### [Exercise directions]
Within these entries, how many lines contain the word "from"? Answer with the number alone.

### [Supplied entries]
╔══
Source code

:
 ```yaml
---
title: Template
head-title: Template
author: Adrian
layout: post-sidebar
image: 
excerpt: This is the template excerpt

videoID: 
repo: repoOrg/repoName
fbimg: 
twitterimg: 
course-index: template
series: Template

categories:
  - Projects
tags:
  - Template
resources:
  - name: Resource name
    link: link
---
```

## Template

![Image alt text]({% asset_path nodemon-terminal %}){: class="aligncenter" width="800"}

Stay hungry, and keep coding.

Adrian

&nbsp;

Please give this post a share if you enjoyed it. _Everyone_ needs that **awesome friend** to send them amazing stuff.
╚══
╔══
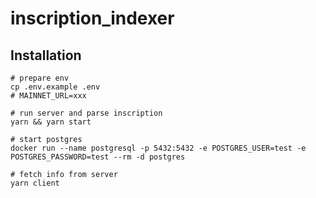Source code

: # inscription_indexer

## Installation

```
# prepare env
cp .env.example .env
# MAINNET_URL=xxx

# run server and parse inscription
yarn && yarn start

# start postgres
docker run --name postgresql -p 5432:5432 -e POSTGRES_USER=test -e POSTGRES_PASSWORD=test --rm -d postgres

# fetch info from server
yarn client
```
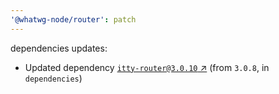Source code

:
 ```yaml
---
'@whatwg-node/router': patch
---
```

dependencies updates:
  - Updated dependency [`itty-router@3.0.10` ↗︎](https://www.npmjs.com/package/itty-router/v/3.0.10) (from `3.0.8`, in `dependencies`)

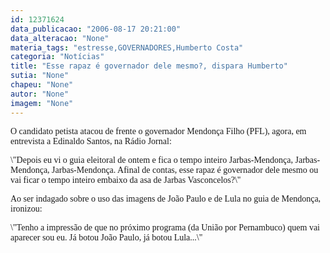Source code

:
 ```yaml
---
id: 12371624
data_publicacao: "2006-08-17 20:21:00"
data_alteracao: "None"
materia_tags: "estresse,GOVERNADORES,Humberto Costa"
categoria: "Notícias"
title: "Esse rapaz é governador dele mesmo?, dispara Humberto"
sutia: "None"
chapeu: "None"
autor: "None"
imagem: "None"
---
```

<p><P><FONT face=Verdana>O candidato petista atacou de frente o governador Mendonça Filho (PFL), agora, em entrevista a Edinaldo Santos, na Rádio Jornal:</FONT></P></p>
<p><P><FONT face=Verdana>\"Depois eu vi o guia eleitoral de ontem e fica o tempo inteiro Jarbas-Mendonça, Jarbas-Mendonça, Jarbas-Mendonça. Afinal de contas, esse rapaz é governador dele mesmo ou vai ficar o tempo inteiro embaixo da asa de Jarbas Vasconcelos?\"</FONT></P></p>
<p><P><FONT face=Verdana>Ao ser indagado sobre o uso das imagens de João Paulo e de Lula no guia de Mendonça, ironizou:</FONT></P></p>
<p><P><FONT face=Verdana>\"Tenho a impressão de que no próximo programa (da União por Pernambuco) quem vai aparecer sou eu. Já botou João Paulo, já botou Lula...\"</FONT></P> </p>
╚══
### [Answer below]
2